YOUR ASSIGNMENT: Your answer is every line of the material below in which the string "average" occurs.

INPUT MATERIAL:

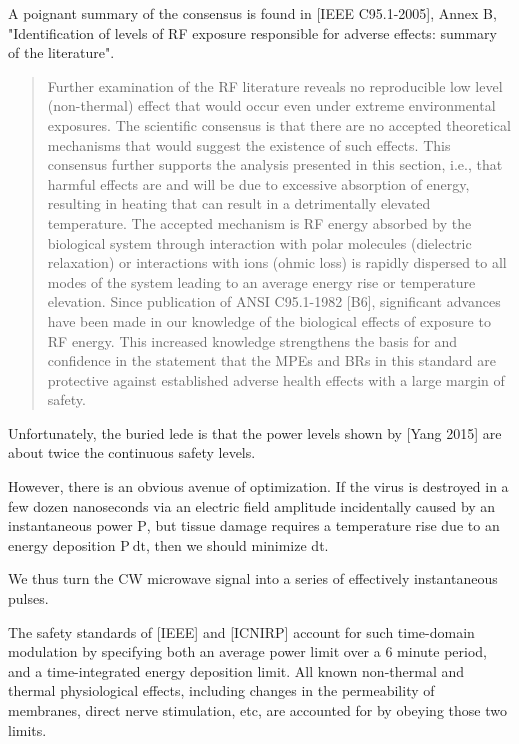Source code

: \documentclass[fleqn,10pt]{article}
\begin{document}
A poignant summary of the consensus is found in [IEEE C95.1-2005], Annex B, "Identification of levels of RF exposure responsible for adverse effects: summary of the literature".

\begin{quote}
Further examination of the RF literature reveals no reproducible low level (non-thermal) effect that would
occur even under extreme environmental exposures. The scientific consensus is that there are no accepted
theoretical mechanisms that would suggest the existence of such effects. This consensus further supports the
analysis presented in this section, i.e., that harmful effects are and will be due to excessive absorption of
energy, resulting in heating that can result in a detrimentally elevated temperature. The accepted mechanism
is RF energy absorbed by the biological system through interaction with polar molecules (dielectric relaxation) or interactions with ions (ohmic loss) is rapidly dispersed to all modes of the system leading to an
average energy rise or temperature elevation. Since publication of ANSI C95.1-1982 [B6], significant
advances have been made in our knowledge of the biological effects of exposure to RF energy. This
increased knowledge strengthens the basis for and confidence in the statement that the MPEs and BRs in this
standard are protective against established adverse health effects with a large margin of safety.

\end{quote}

Unfortunately, the buried lede is that the power levels shown by [Yang 2015] are about twice the continuous safety levels. 

However, there is an obvious avenue of optimization. If the virus is destroyed in a few dozen nanoseconds via an electric field amplitude incidentally caused by an instantaneous power $\text{P}$, but tissue damage requires a temperature rise due to an energy deposition $\text{P} \  \text{dt}$, then we should minimize dt.\

We thus turn the CW microwave signal into a series of effectively instantaneous pulses.

The safety standards of [IEEE] and [ICNIRP] account for such time-domain modulation by specifying both an average power limit over a 6 minute period, and a time-integrated energy deposition limit. All known non-thermal and thermal physiological effects, including changes in the permeability of membranes, direct nerve stimulation, etc, are accounted for by obeying those two limits.
\end{document}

WRITTEN ANSWER:
average energy rise or temperature elevation. Since publication of ANSI C95.1-1982 [B6], significant
The safety standards of [IEEE] and [ICNIRP] account for such time-domain modulation by specifying both an average power limit over a 6 minute period, and a time-integrated energy deposition limit. All known non-thermal and thermal physiological effects, including changes in the permeability of membranes, direct nerve stimulation, etc, are accounted for by obeying those two limits.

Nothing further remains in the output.